Before Tuesday, Judge had gotten some flack for a somewhat subpar showing in these playoffs. The Yankees’ run of wins kept that buzz subdued for the most part — New York manager Aaron Boone was not asked about Judge in his past three pregame media conferences — but with a player so important, the narrative is always lurking. Only more moments such as the one Judge conjured in Game 2 will satisfy all the expectations.

Such is life in the Bronx.
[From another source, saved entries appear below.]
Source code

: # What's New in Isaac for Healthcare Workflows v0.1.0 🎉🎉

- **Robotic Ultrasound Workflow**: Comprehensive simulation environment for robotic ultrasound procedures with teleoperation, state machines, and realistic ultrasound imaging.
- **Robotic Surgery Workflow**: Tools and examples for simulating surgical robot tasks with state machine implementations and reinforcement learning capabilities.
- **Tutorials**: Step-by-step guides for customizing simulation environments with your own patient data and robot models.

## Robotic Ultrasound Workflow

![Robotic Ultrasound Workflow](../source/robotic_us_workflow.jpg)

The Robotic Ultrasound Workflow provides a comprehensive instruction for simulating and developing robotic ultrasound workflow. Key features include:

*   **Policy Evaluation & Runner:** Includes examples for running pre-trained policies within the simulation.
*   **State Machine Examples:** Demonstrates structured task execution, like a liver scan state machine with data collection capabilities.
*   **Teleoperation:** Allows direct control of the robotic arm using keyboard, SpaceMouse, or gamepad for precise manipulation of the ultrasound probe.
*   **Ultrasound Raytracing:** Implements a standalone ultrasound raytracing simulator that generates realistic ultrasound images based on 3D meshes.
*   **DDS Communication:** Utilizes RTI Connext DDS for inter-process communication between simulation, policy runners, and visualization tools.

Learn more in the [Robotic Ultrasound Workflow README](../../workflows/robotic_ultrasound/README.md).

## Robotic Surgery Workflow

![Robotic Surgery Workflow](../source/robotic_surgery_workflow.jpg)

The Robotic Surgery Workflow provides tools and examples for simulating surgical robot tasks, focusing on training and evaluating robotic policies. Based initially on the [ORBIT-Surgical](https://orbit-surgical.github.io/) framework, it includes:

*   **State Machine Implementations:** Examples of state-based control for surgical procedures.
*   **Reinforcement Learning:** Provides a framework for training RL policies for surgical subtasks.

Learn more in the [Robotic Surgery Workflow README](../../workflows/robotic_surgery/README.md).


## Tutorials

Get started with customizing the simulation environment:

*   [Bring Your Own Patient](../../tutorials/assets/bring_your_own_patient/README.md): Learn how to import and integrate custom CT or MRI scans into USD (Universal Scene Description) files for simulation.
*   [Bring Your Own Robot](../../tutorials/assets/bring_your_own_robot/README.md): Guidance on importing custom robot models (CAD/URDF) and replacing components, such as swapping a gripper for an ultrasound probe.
Having Judge and his cadre of established difference-makers gives the Yankees quite a margin for error — one the Guardians don’t have. Cleveland cannot sleepwalk its way through large portions of a ballgame and expect to win, as the team’s efforts in the first two contests have shown. Twice in Game 2, the Yankees left the door open, but twice the Guardians bonked directly into the doorframe.

That said, if the Yankees play this sloppily against the National League challenger, they will surely get mollywhopped. Still, Boone was adamant postgame that he is content with his club’s performance, given the stakes.

“It’s the postseason,” he stated. “It’s all about getting wins.”

Boone is right; when the weather gets cold, this universe transforms from a process-oriented endeavor to a results-based enterprise. It is equally encouraging and ominous that the Yankees’ offense has thoroughly underperformed thus far in October. As the great baseball scribe Sam Miller once said, “Every hitter is either hot or due.”

Judge and the Yankees, somehow, are both.